I just changed my video card from a 220gt to a 9800gt, now every workunit is showing a validate error. Driver is version 195.62, any ideas on how to fix it?

rroonnaalldd
rroonnaalldd
Joined: 12 Dec 05
Posts: 116
Credit: 537221
RAC: 0

Validate Errors

Someone at folding@home has released a nVIDIA GPU memory checker.

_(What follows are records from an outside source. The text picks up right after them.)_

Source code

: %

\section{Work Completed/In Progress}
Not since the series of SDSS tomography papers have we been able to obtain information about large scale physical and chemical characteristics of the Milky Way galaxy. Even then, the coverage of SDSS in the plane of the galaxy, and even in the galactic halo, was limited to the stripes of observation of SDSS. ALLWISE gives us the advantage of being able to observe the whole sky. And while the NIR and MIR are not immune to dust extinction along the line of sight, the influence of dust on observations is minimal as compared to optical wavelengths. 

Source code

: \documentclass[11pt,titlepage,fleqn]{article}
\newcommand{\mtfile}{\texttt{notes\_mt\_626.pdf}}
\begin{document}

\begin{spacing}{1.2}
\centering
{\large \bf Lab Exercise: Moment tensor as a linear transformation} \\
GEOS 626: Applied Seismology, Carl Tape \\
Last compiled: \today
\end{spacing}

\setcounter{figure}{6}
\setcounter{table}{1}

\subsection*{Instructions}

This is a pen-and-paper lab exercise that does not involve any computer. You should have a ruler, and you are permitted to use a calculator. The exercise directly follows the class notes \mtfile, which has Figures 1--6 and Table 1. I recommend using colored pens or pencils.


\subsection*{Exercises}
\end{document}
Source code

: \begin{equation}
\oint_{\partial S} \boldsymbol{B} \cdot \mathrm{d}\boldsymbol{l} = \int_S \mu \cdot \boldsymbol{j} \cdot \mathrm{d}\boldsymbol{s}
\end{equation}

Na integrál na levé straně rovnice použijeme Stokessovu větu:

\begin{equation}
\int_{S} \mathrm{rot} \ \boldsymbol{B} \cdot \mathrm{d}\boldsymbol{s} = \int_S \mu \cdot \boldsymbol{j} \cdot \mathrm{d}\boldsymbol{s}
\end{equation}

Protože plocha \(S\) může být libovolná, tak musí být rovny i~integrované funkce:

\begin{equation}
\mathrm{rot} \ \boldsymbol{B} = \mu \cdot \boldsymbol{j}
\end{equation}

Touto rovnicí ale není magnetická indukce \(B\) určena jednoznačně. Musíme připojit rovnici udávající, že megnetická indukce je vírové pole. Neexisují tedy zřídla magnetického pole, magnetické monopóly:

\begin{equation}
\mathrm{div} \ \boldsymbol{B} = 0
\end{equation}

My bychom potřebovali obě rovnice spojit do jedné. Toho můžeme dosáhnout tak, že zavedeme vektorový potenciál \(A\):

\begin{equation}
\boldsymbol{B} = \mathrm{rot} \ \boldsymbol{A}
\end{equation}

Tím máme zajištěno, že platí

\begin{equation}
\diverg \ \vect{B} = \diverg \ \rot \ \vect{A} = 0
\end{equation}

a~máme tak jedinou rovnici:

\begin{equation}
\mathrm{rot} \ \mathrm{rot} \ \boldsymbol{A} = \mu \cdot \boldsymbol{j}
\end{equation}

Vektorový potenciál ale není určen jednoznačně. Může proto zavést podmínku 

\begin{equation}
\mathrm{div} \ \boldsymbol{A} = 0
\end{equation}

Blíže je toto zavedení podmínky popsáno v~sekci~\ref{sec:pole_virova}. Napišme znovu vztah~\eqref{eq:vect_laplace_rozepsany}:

The results was/are an eye-opener for nVidia and Fermi-based cards comes with ecc-memory...
This problem is not nVidia only, AMD/ATI is affected too.

Bikeman (Heinz-Bernd Eggenstein)
Bikeman (Heinz-...
Moderator
Joined: 28 Aug 06
Posts: 3522
Credit: 690848072
RAC: 270706

Most likely, the validation

Most likely, the validation problems are not caused be a hardware problem, but by problems that surfaced in the transition phase of the ABP1 to ABP2 searches.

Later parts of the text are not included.